KALEIDOSKOP 2018

Sengit Bisnis Uang Elektronik, Berkah Konsumen Sepanjang 2018

Safyra Primadhyta, CNN Indonesia | Kamis, 27/12/2018 15:51 WIB
Ilustrasi GoPay. (CNN Indonesia/Harvey Darian).
Jakarta, CNN Indonesia -- Pagi itu, Lia (26) yang terburu-buru untuk berangkat ke kantor lupa untuk membawa dompet. Hal ini baru ia sadari ketika sudah hampir sampai ke kantor.

Maklum, ia menggunakan jasa layanan ojek online yang menggunakan pembayaran dengan uang elektronik. Meski tak membawa dompet, ia mengaku tak lagi gelisah selama telepon pintarnya tak ikut tertinggal.

"Ada mobile banking dan saya punya akun uang elektronik salah satu bank. Jadi bisa ditransfer dan tarik tunai tanpa perlu di mesin ATM tanpa perlu kartu," ujar Lia kepada CNNIndonesia.com.


Tak hanya dapat melakukan transaksi penarikan uang, ia pun mengaku bisa melakukan berbagai transaksi pembayaran, termasuk makan siang dengan uang yang disimpannya di dompet elektronik.

"Sekarang kalau dompet ketinggalan, enggak bingung. Tapi kalau handphone yang ketinggalan pasti bingung," ungkapnya.

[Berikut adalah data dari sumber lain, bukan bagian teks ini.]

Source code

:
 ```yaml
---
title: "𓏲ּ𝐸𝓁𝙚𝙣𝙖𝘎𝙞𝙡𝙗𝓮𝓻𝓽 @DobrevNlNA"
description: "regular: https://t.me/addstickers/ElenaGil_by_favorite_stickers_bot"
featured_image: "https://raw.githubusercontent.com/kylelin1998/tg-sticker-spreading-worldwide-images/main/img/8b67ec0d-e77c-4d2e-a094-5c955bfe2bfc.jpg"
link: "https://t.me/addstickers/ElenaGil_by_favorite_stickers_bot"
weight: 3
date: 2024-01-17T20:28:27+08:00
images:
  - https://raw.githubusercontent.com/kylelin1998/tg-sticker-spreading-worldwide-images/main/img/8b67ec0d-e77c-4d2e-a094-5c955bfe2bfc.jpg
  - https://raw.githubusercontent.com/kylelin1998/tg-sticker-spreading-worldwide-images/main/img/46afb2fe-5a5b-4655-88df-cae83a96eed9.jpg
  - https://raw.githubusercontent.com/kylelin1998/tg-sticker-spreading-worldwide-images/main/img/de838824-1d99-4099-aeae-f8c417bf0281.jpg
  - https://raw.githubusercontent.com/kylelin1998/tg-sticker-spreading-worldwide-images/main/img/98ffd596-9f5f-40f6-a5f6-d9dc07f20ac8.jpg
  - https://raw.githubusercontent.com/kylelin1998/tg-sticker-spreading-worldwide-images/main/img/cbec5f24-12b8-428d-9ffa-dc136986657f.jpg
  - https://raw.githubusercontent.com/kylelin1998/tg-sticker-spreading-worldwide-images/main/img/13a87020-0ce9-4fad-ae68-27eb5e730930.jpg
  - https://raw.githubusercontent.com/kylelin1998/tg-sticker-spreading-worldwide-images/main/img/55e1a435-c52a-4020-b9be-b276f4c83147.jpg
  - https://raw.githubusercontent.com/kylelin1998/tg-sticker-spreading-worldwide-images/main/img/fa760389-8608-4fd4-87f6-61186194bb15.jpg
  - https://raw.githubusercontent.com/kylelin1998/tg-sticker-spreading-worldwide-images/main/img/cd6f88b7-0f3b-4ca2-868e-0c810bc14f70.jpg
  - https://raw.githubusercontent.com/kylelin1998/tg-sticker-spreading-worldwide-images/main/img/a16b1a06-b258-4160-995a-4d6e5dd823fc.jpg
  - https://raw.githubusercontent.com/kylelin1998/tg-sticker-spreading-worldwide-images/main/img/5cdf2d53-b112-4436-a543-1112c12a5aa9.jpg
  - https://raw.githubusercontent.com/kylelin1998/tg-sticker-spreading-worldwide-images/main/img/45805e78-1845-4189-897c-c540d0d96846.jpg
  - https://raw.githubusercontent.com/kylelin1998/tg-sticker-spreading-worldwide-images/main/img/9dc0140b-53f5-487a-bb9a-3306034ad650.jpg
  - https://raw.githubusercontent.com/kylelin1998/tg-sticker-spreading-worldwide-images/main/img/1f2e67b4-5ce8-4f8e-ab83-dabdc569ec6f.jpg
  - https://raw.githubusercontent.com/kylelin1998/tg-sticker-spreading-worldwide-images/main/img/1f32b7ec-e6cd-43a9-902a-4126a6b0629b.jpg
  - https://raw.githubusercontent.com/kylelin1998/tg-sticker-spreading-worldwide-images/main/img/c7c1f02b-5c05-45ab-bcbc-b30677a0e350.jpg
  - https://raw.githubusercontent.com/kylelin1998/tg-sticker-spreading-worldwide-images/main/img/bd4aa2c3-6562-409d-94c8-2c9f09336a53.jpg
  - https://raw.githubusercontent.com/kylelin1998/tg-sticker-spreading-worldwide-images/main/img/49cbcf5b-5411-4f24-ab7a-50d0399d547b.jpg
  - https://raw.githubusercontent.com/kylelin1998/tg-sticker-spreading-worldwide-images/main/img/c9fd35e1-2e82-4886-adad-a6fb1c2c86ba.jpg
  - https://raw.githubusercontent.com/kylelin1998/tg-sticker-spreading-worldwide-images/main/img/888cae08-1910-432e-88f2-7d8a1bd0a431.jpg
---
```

Perkembangan teknologi yang pesat memungkinkan alat pembayaran kini semakin beragam. Kini, transaksi pembayaran dapat dengan mudah dilakukan melalui telepon genggam, yang mungkin tak pernah terbayang 10 tahun lalu.

Berdasarkan data BI, per 21 November 2018, 33 penyelenggara uang elektronik telah mengantongi izin dari BI, baik yang berbasis server (server based) maupun yang berbasis kartu (chip based).

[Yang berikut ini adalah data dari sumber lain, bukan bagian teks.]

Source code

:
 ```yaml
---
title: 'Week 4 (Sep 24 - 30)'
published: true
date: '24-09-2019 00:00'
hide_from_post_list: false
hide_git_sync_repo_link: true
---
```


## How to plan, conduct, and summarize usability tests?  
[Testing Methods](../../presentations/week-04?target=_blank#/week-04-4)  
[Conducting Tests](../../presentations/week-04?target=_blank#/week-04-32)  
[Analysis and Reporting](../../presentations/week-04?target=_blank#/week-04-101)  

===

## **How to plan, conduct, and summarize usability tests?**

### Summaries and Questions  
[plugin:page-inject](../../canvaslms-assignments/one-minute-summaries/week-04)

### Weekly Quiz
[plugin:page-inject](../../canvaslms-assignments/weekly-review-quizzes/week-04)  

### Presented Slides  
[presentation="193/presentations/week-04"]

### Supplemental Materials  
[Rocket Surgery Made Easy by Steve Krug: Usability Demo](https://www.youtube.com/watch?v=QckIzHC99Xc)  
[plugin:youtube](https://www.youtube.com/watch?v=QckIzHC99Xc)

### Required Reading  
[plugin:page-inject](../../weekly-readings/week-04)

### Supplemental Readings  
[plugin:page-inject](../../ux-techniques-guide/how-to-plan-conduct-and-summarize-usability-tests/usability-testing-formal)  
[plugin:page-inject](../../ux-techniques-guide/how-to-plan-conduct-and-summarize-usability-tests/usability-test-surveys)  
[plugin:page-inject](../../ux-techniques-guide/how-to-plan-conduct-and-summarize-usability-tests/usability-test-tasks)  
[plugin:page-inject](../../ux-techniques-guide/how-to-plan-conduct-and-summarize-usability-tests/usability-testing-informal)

Sengit Bisnis Uang Elektronik, Berkah Konsumen Sepanjang 2018Daftar uang elektronik. (CNNIndonesia/Asfahan Yahsyi)

Selain itu, BI juga telah menerbitkan tiga izin penyelenggara dompet elektronik. Tahun lalu, BI menerbitkan izin untuk PT Nusa Satu Inti Artha untuk produk DokuPay yang telah diunduh oleh sekitar dua juta pengguna.

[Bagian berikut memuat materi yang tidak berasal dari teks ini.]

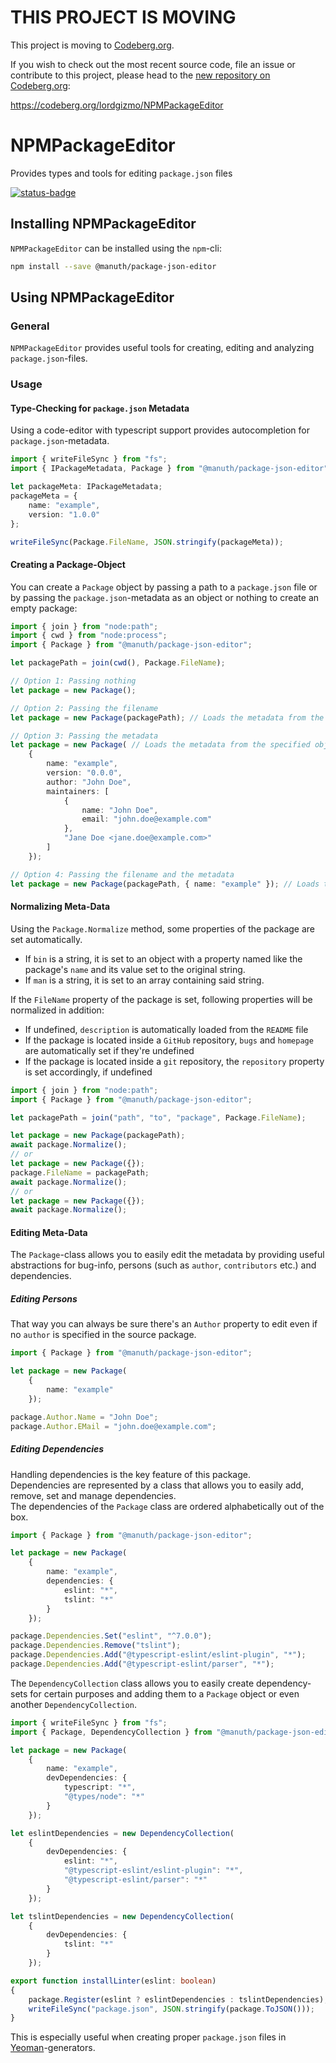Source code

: # THIS PROJECT IS MOVING
This project is moving to [Codeberg.org](https://codeberg.org).

If you wish to check out the most recent source code, file an issue or contribute to this project, please head to the [new repository on Codeberg.org](https://codeberg.org/lordgizmo/NPMPackageEditor):

<https://codeberg.org/lordgizmo/NPMPackageEditor>

# NPMPackageEditor
Provides types and tools for editing `package.json` files

[![status-badge](https://ci.nuth.ch/api/badges/manuth/NPMPackageEditor/status.svg)](https://ci.nuth.ch/manuth/NPMPackageEditor)

## Installing NPMPackageEditor
`NPMPackageEditor` can be installed using the `npm`-cli:
```bash
npm install --save @manuth/package-json-editor
```

## Using NPMPackageEditor
### General
`NPMPackageEditor` provides useful tools for creating, editing and analyzing `package.json`-files.

### Usage
#### Type-Checking for `package.json` Metadata
Using a code-editor with typescript support provides autocompletion for `package.json`-metadata.

```ts
import { writeFileSync } from "fs";
import { IPackageMetadata, Package } from "@manuth/package-json-editor";

let packageMeta: IPackageMetadata;
packageMeta = {
    name: "example",
    version: "1.0.0"
};

writeFileSync(Package.FileName, JSON.stringify(packageMeta));
```


#### Creating a Package-Object
You can create a `Package` object by passing a path to a `package.json` file or by passing the `package.json`-metadata as an object or nothing to create an empty package:

```ts
import { join } from "node:path";
import { cwd } from "node:process";
import { Package } from "@manuth/package-json-editor";

let packagePath = join(cwd(), Package.FileName);

// Option 1: Passing nothing
let package = new Package();

// Option 2: Passing the filename
let package = new Package(packagePath); // Loads the metadata from the specified file

// Option 3: Passing the metadata
let package = new Package( // Loads the metadata from the specified object
    {
        name: "example",
        version: "0.0.0",
        author: "John Doe",
        maintainers: [
            {
                name: "John Doe",
                email: "john.doe@example.com"
            },
            "Jane Doe <jane.doe@example.com>"
        ]
    });

// Option 4: Passing the filename and the metadata
let package = new Package(packagePath, { name: "example" }); // Loads the metadata from the specified object
```

#### Normalizing Meta-Data
Using the `Package.Normalize` method, some properties of the package are set automatically.
  * If `bin` is a string, it is set to an object with a property named like the package's `name` and its value set to the original string.
  * If `man` is a string, it is set to an array containing said string.

If the `FileName` property of the package is set, following properties will be normalized in addition:
  * If undefined, `description` is automatically loaded from the `README` file
  * If the package is located inside a `GitHub` repository, `bugs` and `homepage` are automatically set if they're undefined
  * If the package is located inside a `git` repository, the `repository` property is set accordingly, if undefined

```ts
import { join } from "node:path";
import { Package } from "@manuth/package-json-editor";

let packagePath = join("path", "to", "package", Package.FileName);

let package = new Package(packagePath);
await package.Normalize();
// or
let package = new Package({});
package.FileName = packagePath;
await package.Normalize();
// or
let package = new Package({});
await package.Normalize();
```

#### Editing Meta-Data
The `Package`-class allows you to easily edit the metadata by providing useful abstractions for bug-info, persons (such as `author`, `contributors` etc.) and dependencies.

##### Editing Persons
That way you can always be sure there's an `Author` property to edit even if no `author` is specified in the source package.

```ts
import { Package } from "@manuth/package-json-editor";

let package = new Package(
    {
        name: "example"
    });

package.Author.Name = "John Doe";
package.Author.EMail = "john.doe@example.com";
```

##### Editing Dependencies
Handling dependencies is the key feature of this package.  
Dependencies are represented by a class that allows you to easily add, remove, set and manage dependencies.  
The dependencies of the `Package` class are ordered alphabetically out of the box.

```ts
import { Package } from "@manuth/package-json-editor";

let package = new Package(
    {
        name: "example",
        dependencies: {
            eslint: "*",
            tslint: "*"
        }
    });

package.Dependencies.Set("eslint", "^7.0.0");
package.Dependencies.Remove("tslint");
package.Dependencies.Add("@typescript-eslint/eslint-plugin", "*");
package.Dependencies.Add("@typescript-eslint/parser", "*");
```

The `DependencyCollection` class allows you to easily create dependency-sets for certain purposes and adding them to a `Package` object or even another `DependencyCollection`.

```ts
import { writeFileSync } from "fs";
import { Package, DependencyCollection } from "@manuth/package-json-editor";

let package = new Package(
    {
        name: "example",
        devDependencies: {
            typescript: "*",
            "@types/node": "*"
        }
    });

let eslintDependencies = new DependencyCollection(
    {
        devDependencies: {
            eslint: "*",
            "@typescript-eslint/eslint-plugin": "*",
            "@typescript-eslint/parser": "*"
        }
    });

let tslintDependencies = new DependencyCollection(
    {
        devDependencies: {
            tslint: "*"
        }
    });

export function installLinter(eslint: boolean)
{
    package.Register(eslint ? eslintDependencies : tslintDependencies);
    writeFileSync("package.json", JSON.stringify(package.ToJSON()));
}
```

This is especially useful when creating proper `package.json` files in [Yeoman]-generators.

<!--- References -->
[Yeoman]: https://yeoman.io/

Kemudian, tahun ini BI menerbitkan dua izin lagi yaitu kepada PT Bank Negara Indonesia Tbk untuk produk Yap yang telah diunduh oleh dan PT Espay Debit Indonesia Koe untuk produk Dana. Hingga pertengahan Desember 2018, pada Google Play Store, aplikasi Yap telah diunduh oleh lebih dari 100 ribu dan Dana lebih dari 1 juta pengguna.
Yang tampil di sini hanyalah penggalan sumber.